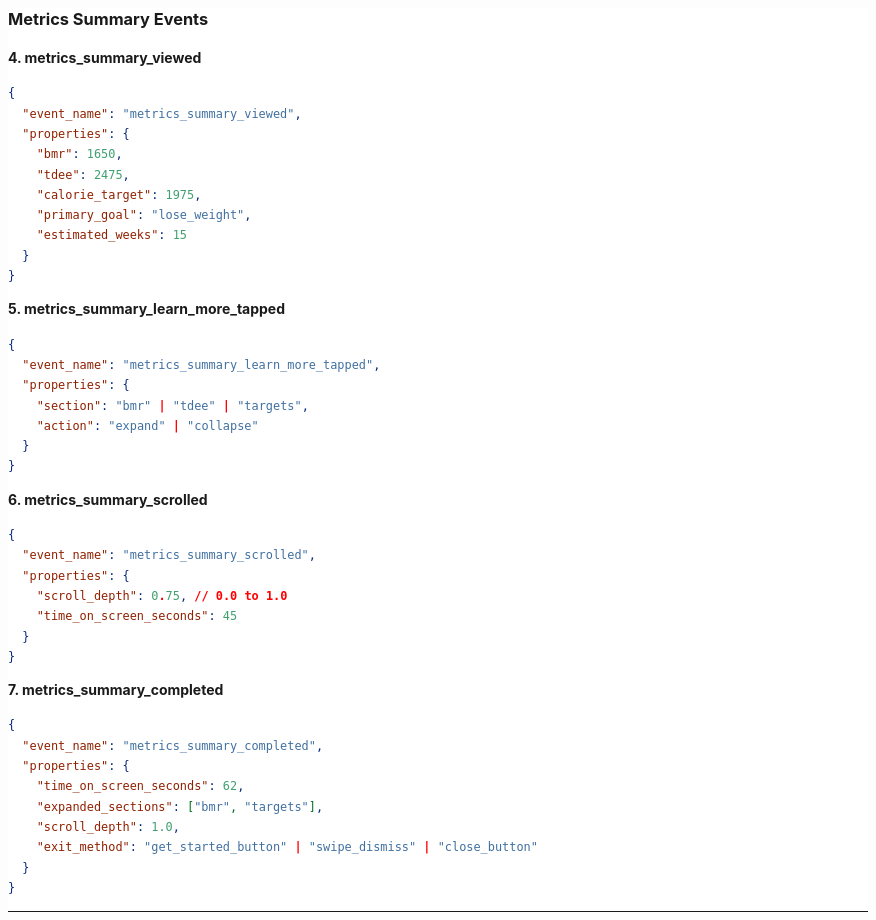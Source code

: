### Metrics Summary Events

**4. metrics_summary_viewed**

```json
{
  "event_name": "metrics_summary_viewed",
  "properties": {
    "bmr": 1650,
    "tdee": 2475,
    "calorie_target": 1975,
    "primary_goal": "lose_weight",
    "estimated_weeks": 15
  }
}
```

**5. metrics_summary_learn_more_tapped**

```json
{
  "event_name": "metrics_summary_learn_more_tapped",
  "properties": {
    "section": "bmr" | "tdee" | "targets",
    "action": "expand" | "collapse"
  }
}
```

**6. metrics_summary_scrolled**

```json
{
  "event_name": "metrics_summary_scrolled",
  "properties": {
    "scroll_depth": 0.75, // 0.0 to 1.0
    "time_on_screen_seconds": 45
  }
}
```

**7. metrics_summary_completed**

```json
{
  "event_name": "metrics_summary_completed",
  "properties": {
    "time_on_screen_seconds": 62,
    "expanded_sections": ["bmr", "targets"],
    "scroll_depth": 1.0,
    "exit_method": "get_started_button" | "swipe_dismiss" | "close_button"
  }
}
```

---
● ● ●
**Work task:** Nothing but the pictures may be dropped; output the records above exactly.

**Response below:**
Source code

:### Metrics Summary Events

**4. metrics_summary_viewed**

```json
{
  "event_name": "metrics_summary_viewed",
  "properties": {
    "bmr": 1650,
    "tdee": 2475,
    "calorie_target": 1975,
    "primary_goal": "lose_weight",
    "estimated_weeks": 15
  }
}
```

**5. metrics_summary_learn_more_tapped**

```json
{
  "event_name": "metrics_summary_learn_more_tapped",
  "properties": {
    "section": "bmr" | "tdee" | "targets",
    "action": "expand" | "collapse"
  }
}
```

**6. metrics_summary_scrolled**

```json
{
  "event_name": "metrics_summary_scrolled",
  "properties": {
    "scroll_depth": 0.75, // 0.0 to 1.0
    "time_on_screen_seconds": 45
  }
}
```

**7. metrics_summary_completed**

```json
{
  "event_name": "metrics_summary_completed",
  "properties": {
    "time_on_screen_seconds": 62,
    "expanded_sections": ["bmr", "targets"],
    "scroll_depth": 1.0,
    "exit_method": "get_started_button" | "swipe_dismiss" | "close_button"
  }
}
```

---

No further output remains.